# [WORK INSTRUCTION]
Looking only at the lines below that contain "wurde", give the number of them and no other text.

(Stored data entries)

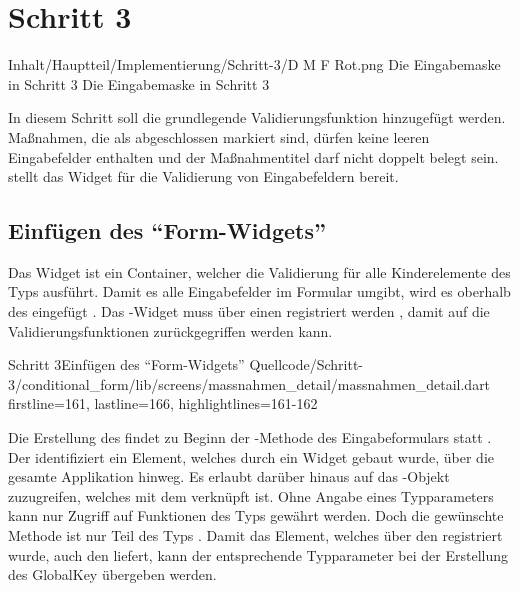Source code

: \chapter{Schritt 3}
\label{chap:Schritt-3}



  
  \begin{alexfigure}{Inhalt/Hauptteil/Implementierung/Schritt-3/D M F Rot.png}
    {Die Eingabemaske in Schritt 3}
    {Die Eingabemaske in Schritt 3}
  
    \label{fig:Schritt3Eingabemaske}
  
  \end{alexfigure}

In diesem Schritt soll die grundlegende Validierungsfunktion hinzugefügt werden.
Maßnahmen, die als abgeschlossen markiert sind, dürfen keine leeren Eingabefelder enthalten und der Maßnahmentitel darf nicht doppelt belegt sein.
 stellt das Widget  für die Validierung von Eingabefeldern bereit.

\section{Einfügen des \enquote{Form-Widgets}}

Das Widget  ist ein Container, welcher die Validierung für alle Kinderelemente des Typs  ausführt.
Damit es alle Eingabefelder im Formular umgibt, wird es oberhalb des  eingefügt .
Das -Widget muss über einen  registriert werden , damit auf die Validierungsfunktionen zurückgegriffen werden kann.

\begin{alexlisting}{Schritt 3}{Einfügen des \enquote{Form-Widgets}}
    {Quellcode/Schritt-3/conditional_form/lib/screens/massnahmen_detail/massnahmen_detail.dart}
    {firstline=161, lastline=166, highlightlines={161-162}}
    \label{lst:Schritt3Form}
\end{alexlisting}
  
Die Erstellung des  findet zu Beginn der -Methode des Eingabeformulars statt .
Der  identifiziert ein Element, welches durch ein Widget gebaut wurde, über die gesamte Applikation hinweg.
Es erlaubt darüber hinaus auf das -Objekt zuzugreifen, welches mit dem  verknüpft ist.
Ohne Angabe eines Typparameters kann nur Zugriff auf Funktionen des Typs  gewährt werden.
Doch die gewünschte Methode  ist nur Teil des Typs .
Damit das Element, welches über den  registriert wurde, auch den  liefert, kann der entsprechende Typparameter  bei der Erstellung des GlobalKey übergeben werden.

# [TASK ANSWER]
2